══ Source material ══
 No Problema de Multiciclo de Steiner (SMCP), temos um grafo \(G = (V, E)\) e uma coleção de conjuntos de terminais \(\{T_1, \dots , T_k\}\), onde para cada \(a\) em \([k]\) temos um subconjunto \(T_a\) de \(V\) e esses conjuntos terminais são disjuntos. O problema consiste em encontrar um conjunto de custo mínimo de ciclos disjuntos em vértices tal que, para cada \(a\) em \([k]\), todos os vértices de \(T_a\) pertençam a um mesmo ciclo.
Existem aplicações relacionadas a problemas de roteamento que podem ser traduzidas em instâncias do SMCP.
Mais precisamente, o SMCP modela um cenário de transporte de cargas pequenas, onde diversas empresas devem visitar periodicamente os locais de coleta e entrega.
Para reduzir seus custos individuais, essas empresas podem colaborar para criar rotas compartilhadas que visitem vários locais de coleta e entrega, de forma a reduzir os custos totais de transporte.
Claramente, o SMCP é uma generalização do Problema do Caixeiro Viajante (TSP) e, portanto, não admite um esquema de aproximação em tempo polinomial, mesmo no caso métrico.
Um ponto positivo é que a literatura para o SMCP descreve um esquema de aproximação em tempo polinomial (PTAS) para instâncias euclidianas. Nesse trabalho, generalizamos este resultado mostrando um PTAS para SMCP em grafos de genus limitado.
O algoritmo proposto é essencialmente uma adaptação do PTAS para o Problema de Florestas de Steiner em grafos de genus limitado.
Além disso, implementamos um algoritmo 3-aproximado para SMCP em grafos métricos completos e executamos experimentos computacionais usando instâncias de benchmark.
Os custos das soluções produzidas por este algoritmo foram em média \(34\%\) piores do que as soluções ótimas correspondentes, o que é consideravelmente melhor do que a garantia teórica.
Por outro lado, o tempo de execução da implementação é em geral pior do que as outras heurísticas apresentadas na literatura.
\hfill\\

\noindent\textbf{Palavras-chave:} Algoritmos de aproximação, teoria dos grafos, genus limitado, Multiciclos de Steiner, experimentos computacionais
═══
══ Source material ══
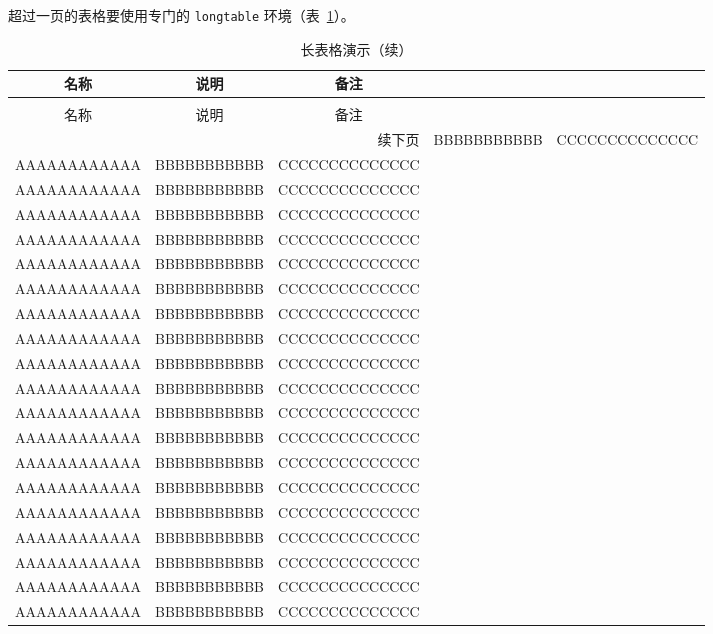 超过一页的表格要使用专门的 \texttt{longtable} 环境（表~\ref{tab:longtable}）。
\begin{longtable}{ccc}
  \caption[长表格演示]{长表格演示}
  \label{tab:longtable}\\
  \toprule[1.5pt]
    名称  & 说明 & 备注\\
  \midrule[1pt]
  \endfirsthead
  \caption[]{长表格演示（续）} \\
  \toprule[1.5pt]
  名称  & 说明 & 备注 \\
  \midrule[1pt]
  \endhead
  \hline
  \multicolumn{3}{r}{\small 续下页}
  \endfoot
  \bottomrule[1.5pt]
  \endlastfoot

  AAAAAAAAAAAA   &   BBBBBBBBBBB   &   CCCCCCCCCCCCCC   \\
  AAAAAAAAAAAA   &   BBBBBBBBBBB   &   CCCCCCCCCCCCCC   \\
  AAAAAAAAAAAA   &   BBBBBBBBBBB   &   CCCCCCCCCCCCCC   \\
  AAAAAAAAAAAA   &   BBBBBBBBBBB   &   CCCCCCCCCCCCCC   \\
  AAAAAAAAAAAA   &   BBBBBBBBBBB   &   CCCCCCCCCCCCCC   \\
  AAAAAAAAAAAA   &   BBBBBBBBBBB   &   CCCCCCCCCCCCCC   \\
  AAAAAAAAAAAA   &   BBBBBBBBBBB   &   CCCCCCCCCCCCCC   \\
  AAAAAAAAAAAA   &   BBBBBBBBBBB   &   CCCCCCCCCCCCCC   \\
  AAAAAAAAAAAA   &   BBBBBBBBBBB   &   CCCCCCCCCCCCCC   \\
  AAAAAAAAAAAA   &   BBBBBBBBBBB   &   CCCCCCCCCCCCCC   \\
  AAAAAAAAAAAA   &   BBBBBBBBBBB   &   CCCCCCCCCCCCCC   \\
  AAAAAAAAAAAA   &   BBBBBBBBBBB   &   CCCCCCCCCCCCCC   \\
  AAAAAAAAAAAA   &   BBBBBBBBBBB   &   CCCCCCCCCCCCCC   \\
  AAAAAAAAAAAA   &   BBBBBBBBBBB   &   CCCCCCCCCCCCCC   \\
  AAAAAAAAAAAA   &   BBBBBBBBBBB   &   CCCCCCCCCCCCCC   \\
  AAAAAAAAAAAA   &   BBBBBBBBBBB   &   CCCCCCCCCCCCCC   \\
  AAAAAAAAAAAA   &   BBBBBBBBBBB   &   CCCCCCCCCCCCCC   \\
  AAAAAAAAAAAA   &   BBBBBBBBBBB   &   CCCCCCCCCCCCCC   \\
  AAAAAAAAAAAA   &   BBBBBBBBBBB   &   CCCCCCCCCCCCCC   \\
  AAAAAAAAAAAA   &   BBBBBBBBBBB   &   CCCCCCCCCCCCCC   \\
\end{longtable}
═══
Please copy each line of the material that has the string "aproximação" somewhere in it.

Solution to the exercise:
Claramente, o SMCP é uma generalização do Problema do Caixeiro Viajante (TSP) e, portanto, não admite um esquema de aproximação em tempo polinomial, mesmo no caso métrico.
Um ponto positivo é que a literatura para o SMCP descreve um esquema de aproximação em tempo polinomial (PTAS) para instâncias euclidianas. Nesse trabalho, generalizamos este resultado mostrando um PTAS para SMCP em grafos de genus limitado.
\noindent\textbf{Palavras-chave:} Algoritmos de aproximação, teoria dos grafos, genus limitado, Multiciclos de Steiner, experimentos computacionais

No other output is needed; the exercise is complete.